Directions for this task
Any picture in the material should be left out, while all other lines are copied exactly.

________________________________________

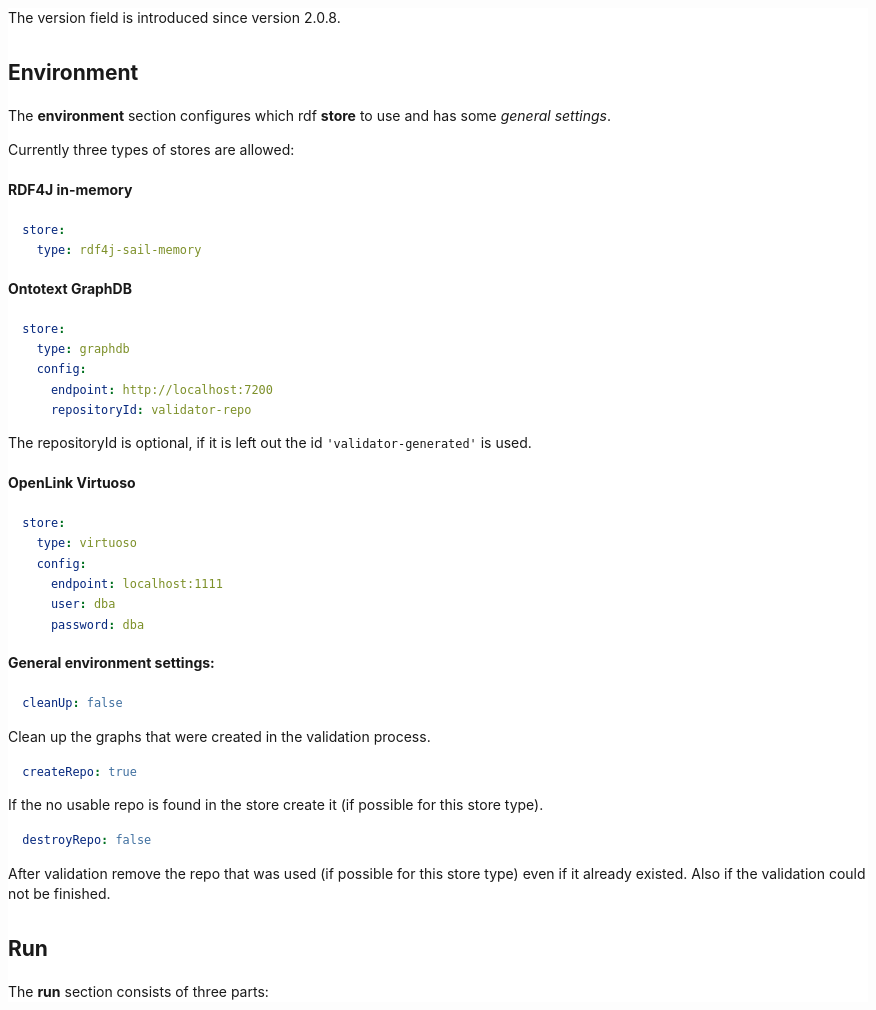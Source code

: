 The version field is introduced since version 2.0.8.

## Environment

The **environment** section configures which rdf **store** to use and has some *general settings*.

Currently three types of stores are allowed:

#### RDF4J in-memory
```yaml
  store:
    type: rdf4j-sail-memory
```

#### Ontotext GraphDB
```yaml
  store:
    type: graphdb
    config:
      endpoint: http://localhost:7200
      repositoryId: validator-repo
```

The repositoryId is optional, if it is left out the id ```'validator-generated'``` is used.

#### OpenLink Virtuoso
```yaml
  store:
    type: virtuoso
    config:
      endpoint: localhost:1111
      user: dba
      password: dba
```

#### General environment settings:

```yaml
  cleanUp: false
```
Clean up the graphs that were created in the validation process.

```yaml
  createRepo: true
```
If the no usable repo is found in the store create it (if possible for this store type).

```yaml
  destroyRepo: false
```
After validation remove the repo that was used (if possible for this store type) even if it already existed. Also if the validation could not be finished.

## Run

The **run** section consists of three parts:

________________________________________

Task answer
Source code

: The version field is introduced since version 2.0.8.

## Environment

The **environment** section configures which rdf **store** to use and has some *general settings*.

Currently three types of stores are allowed:

#### RDF4J in-memory
```yaml
  store:
    type: rdf4j-sail-memory
```

#### Ontotext GraphDB
```yaml
  store:
    type: graphdb
    config:
      endpoint: http://localhost:7200
      repositoryId: validator-repo
```

The repositoryId is optional, if it is left out the id ```'validator-generated'``` is used.

#### OpenLink Virtuoso
```yaml
  store:
    type: virtuoso
    config:
      endpoint: localhost:1111
      user: dba
      password: dba
```

#### General environment settings:

```yaml
  cleanUp: false
```
Clean up the graphs that were created in the validation process.

```yaml
  createRepo: true
```
If the no usable repo is found in the store create it (if possible for this store type).

```yaml
  destroyRepo: false
```
After validation remove the repo that was used (if possible for this store type) even if it already existed. Also if the validation could not be finished.

## Run

The **run** section consists of three parts:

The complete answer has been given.